02/04/2016
ScentFan
333 Reviews
ScentFan
Helpful Review
4
Potent Beauty
I put a spot of Coco parfum on my wrist and a good 4-5 hours later it is still vividly haunting. After initial wafts of funky citrus, orange blossom hypnotically dominates the other florals. Soon enough they blend and are given a kick by cinnamon and angelica. Coco has a sultry (rather than stanky) take-no-prisoners base, that allows the scent's self-assured loveliness to linger for hours. What a perfume! It’s like being presented with a floral bouquet by a lover, a highly potent act—dining, wining, music and whispered endearments being in the same category.
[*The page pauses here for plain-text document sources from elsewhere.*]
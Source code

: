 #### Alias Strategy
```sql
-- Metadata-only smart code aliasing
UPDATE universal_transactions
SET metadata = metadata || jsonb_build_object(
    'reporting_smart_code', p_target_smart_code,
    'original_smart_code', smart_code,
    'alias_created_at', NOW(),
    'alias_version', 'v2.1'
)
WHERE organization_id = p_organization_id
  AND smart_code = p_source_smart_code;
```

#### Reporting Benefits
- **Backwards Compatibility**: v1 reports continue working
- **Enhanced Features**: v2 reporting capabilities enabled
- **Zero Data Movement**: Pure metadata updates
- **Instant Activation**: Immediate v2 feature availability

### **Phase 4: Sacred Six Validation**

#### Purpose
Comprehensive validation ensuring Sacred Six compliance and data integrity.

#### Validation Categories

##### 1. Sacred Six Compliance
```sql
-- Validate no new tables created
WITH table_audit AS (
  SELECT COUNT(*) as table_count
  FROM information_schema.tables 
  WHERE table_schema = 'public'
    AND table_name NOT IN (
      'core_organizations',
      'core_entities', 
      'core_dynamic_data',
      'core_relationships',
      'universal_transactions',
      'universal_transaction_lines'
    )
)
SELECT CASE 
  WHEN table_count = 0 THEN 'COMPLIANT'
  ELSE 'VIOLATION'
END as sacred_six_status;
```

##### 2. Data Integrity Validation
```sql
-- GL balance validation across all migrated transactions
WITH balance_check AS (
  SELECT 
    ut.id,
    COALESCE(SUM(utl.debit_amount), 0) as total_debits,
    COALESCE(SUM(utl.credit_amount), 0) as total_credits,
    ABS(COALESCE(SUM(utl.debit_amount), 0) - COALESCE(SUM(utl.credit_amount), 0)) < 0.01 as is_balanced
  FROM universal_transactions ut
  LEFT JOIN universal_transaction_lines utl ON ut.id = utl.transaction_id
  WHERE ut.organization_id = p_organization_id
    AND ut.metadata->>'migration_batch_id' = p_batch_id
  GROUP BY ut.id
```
The courting male knows more about female biology than most medical researchers. That's because he’s carrying around that 300-1000 ng/dl of testosterone at all times, which means he has no need of inducements to think about sex. However, over millennia he has observed that females (with only 15-70 ng/dl of testosterone) are usually much less interested in coupling than he. But turn the female mind to the subject, via what we’ve come to call “romance,” and voila! A meeting of bodies is much more likely. Why fresh flowers turn women to mush I don’t know. I am personally defenseless against them, which my husband has discovered to our local florist’s delight. To me it seems an illogical response. Smelling Coco feels like those times he returns with a bouquet of flowers after a rare big tiff. Though we both know what he’s doing, darn it, it’s going to work! Coco is just as irresistible, a triumph of reliable seduction—not of the bald sex variety, like Schiaparelli's Shocking, but of romance.